Introduction: Diminished survival after cardiopulmonary resuscitation (CPR) has been shown in patients with congenital heart disease (CHD) and single ventricle (SV) anatomy compared to biventricular anatomy (BV). The role guideline-compliant CPR plays in SV outcomes is unknown. Hypothesis: During pediatric in-hospital cardiac arrest (IHCA), there will be a difference in CPR delivery and outcomes of patients with SV compared to BV anatomy. Methods: Prospective observational cohort from 12 pediRES-Q sites of IHCA in children ≤ 18 years with CPR quality metric data (chest compression (CC) rate, depth, and fraction (CCF)) (Zoll R-Series, Chelmsford, MA). We compared 60-sec CC epoch compliance with 2015 American Heart Association guideline targets defined as: CC rate 100-120/min; depth ≥4.0 cm in <1 yo, ≥5 to ≤6 cm in 1-<18 yo; and CCF ≥0.80. Total guideline compliance was defined as a CC event with ≥ 60% epochs meeting all targets. Metric summaries were reported as median [IQR] and compliance as frequency (%). Differences were assessed using Wilcoxon rank-sum and Fishers exact tests, respectively. Logistic regression assessed for associations with outcomes, including anatomy and proportion of guideline-compliant CPR. Results: From 10/2015 to 3/2019, we analyzed 82 events (> 5 epochs) in patients with CHD. Thirty-seven percent had SV anatomy and more SV patients were post-operative (70% vs 2%). There were no differences in time to first epinephrine dose (1 vs 2 min), shockable rhythm (7% vs 6%), or need for ECMO (27% vs 23%).
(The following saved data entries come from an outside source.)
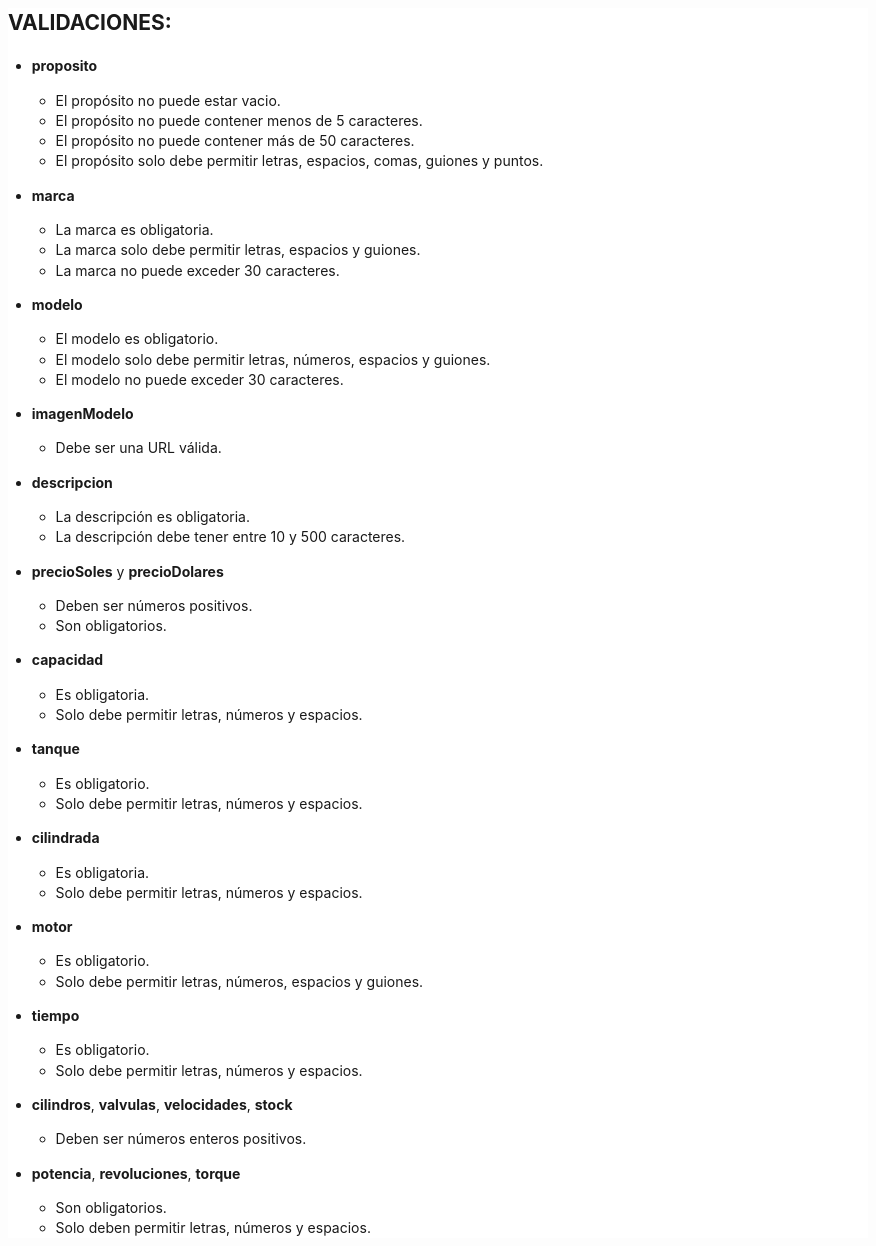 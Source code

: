 ## VALIDACIONES:

- **proposito**
    - El propósito no puede estar vacio.
    - El propósito no puede contener menos de 5 caracteres.
    - El propósito no puede contener más de 50 caracteres.
    - El propósito solo debe permitir letras, espacios, comas, guiones y puntos.

- **marca**
    - La marca es obligatoria.
    - La marca solo debe permitir letras, espacios y guiones.
    - La marca no puede exceder 30 caracteres.

- **modelo**
    - El modelo es obligatorio.
    - El modelo solo debe permitir letras, números, espacios y guiones.
    - El modelo no puede exceder 30 caracteres.

- **imagenModelo**
    - Debe ser una URL válida.

- **descripcion**
    - La descripción es obligatoria.
    - La descripción debe tener entre 10 y 500 caracteres.

- **precioSoles** y **precioDolares**
    - Deben ser números positivos.
    - Son obligatorios.

- **capacidad**
    - Es obligatoria.
    - Solo debe permitir letras, números y espacios.

- **tanque**
    - Es obligatorio.
    - Solo debe permitir letras, números y espacios.

- **cilindrada**
    - Es obligatoria.
    - Solo debe permitir letras, números y espacios.

- **motor**
    - Es obligatorio.
    - Solo debe permitir letras, números, espacios y guiones.

- **tiempo**
    - Es obligatorio.
    - Solo debe permitir letras, números y espacios.

- **cilindros**, **valvulas**, **velocidades**, **stock**
    - Deben ser números enteros positivos.

- **potencia**, **revoluciones**, **torque**
    - Son obligatorios.
    - Solo deben permitir letras, números y espacios.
Total guideline compliance across all ages was not different (SV 10.0% vs BV 5.8%, P=0.67) and not associated with ROSC or survival to hospital discharge (SHD). There was a 75% lower adjusted odds of SHD in 1-<8 yo vs <1 yo. Conclusion: There were no meaningful differences in resuscitative practice or delivery of guideline-compliant CPR in those with SV versus BV anatomy. Guideline-compliant CPR was not associated with outcomes regardless of cardiac anatomy.